SOURCE DATA:
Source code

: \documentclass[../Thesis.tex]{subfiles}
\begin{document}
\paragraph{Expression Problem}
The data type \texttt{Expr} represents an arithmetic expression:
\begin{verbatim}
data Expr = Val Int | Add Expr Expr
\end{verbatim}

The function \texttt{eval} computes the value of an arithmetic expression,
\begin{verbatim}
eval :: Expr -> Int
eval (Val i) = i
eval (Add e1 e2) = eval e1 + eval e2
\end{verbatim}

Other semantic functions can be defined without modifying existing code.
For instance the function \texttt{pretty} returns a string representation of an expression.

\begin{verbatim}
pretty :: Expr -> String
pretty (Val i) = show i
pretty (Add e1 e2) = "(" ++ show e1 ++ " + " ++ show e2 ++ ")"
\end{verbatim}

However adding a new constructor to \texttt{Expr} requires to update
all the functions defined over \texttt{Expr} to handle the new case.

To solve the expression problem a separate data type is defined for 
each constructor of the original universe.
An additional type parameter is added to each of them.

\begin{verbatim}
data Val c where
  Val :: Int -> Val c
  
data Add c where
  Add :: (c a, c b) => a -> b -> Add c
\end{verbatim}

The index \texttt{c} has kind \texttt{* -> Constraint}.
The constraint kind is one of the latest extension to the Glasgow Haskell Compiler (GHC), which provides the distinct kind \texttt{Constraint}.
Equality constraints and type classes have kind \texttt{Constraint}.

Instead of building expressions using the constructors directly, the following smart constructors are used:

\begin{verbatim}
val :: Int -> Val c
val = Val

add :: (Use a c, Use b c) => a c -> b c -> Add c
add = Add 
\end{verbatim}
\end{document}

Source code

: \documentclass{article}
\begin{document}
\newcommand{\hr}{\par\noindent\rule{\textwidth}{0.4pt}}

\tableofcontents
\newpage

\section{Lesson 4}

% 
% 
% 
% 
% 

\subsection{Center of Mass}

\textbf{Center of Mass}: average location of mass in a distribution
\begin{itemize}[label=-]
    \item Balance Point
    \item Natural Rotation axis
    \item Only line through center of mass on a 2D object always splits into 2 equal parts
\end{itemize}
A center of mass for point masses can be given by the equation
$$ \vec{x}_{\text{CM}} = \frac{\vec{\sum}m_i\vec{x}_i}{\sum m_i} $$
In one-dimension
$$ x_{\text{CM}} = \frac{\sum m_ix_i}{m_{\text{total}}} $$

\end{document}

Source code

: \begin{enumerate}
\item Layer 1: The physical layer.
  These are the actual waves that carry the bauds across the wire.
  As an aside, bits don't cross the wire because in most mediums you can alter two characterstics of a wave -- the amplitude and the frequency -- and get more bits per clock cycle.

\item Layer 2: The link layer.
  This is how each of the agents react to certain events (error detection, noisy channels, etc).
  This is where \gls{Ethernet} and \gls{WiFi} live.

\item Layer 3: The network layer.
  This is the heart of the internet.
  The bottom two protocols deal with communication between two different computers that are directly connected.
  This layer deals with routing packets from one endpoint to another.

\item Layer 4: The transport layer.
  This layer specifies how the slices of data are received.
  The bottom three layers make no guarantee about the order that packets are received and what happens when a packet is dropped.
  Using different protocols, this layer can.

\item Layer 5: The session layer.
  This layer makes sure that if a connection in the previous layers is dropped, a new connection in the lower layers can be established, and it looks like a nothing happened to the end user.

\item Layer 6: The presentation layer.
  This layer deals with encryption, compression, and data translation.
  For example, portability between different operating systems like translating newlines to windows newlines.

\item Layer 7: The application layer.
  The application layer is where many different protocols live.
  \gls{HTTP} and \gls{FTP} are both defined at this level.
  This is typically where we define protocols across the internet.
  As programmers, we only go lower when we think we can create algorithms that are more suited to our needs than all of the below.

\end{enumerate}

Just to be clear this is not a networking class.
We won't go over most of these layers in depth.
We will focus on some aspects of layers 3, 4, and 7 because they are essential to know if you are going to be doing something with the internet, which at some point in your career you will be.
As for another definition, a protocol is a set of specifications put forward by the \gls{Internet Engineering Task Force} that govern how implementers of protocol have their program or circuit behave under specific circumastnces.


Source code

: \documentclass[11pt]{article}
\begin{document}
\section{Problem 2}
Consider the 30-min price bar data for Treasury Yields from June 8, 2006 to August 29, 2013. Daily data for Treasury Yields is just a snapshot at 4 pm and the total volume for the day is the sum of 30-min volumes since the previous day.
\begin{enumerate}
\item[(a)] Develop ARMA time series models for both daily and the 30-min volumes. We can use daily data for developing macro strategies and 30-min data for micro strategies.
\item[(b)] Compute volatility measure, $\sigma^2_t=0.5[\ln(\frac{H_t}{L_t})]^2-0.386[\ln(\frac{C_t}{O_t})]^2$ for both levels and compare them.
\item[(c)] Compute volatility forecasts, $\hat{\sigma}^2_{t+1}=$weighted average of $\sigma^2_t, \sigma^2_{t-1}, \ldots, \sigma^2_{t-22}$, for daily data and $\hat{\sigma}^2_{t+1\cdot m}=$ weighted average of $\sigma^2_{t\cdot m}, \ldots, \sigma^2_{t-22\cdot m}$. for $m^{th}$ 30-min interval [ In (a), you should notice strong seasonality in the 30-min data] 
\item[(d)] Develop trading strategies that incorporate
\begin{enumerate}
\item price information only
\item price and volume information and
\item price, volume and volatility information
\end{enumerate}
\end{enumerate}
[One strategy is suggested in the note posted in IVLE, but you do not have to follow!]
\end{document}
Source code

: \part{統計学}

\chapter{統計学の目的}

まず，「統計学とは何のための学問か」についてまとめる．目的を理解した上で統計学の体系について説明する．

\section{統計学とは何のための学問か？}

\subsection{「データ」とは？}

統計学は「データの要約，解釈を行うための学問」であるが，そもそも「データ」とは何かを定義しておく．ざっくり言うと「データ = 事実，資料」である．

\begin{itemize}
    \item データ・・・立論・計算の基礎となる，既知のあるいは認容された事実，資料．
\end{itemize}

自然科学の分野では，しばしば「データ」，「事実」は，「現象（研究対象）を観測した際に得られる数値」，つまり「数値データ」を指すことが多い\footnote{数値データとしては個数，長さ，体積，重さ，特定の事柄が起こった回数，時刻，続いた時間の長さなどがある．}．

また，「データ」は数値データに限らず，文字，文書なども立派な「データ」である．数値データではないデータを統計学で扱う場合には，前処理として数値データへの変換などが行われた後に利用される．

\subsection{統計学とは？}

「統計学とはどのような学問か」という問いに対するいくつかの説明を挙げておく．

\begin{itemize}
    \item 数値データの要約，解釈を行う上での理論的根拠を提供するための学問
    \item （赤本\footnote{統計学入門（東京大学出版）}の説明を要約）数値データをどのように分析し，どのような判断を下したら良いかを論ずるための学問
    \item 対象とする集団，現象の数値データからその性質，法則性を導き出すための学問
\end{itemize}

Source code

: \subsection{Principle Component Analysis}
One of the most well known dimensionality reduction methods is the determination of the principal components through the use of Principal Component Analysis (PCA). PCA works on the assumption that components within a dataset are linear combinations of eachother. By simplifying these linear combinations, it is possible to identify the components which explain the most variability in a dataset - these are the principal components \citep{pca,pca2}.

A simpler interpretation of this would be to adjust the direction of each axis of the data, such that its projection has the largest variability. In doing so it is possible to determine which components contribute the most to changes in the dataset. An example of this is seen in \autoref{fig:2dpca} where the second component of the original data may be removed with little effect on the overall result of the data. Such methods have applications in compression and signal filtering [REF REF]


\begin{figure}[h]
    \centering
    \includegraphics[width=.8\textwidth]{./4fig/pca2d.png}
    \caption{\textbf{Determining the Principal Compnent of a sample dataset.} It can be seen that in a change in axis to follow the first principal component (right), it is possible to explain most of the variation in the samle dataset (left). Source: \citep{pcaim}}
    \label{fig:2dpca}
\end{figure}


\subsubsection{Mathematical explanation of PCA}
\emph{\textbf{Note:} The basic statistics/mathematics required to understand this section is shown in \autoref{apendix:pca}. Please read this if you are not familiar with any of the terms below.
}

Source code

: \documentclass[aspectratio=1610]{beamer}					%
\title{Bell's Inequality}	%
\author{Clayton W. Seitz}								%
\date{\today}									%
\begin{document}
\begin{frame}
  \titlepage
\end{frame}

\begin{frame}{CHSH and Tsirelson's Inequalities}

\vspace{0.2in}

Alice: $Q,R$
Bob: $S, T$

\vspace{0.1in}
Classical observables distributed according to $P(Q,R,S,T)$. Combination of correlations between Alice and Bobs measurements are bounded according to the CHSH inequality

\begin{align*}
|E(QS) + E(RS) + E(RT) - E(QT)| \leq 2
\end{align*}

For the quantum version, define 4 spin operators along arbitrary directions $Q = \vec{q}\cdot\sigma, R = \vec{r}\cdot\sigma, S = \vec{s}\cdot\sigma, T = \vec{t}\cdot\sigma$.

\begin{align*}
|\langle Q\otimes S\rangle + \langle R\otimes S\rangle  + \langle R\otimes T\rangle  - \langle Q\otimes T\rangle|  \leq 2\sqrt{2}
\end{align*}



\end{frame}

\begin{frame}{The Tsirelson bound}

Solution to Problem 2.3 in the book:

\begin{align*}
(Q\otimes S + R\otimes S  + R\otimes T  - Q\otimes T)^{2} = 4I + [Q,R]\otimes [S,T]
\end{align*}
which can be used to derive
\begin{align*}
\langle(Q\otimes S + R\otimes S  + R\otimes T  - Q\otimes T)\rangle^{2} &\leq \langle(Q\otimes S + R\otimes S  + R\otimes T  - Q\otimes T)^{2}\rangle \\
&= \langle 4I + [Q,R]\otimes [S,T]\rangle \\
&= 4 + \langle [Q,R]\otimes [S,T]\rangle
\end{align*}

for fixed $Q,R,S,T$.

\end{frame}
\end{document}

PROBLEM:
Show every line in the listing above that carries the word "type".

ANSWER FOR THE TASK:
The data type \texttt{Expr} represents an arithmetic expression:
To solve the expression problem a separate data type is defined for 
An additional type parameter is added to each of them.
Equality constraints and type classes have kind \texttt{Constraint}.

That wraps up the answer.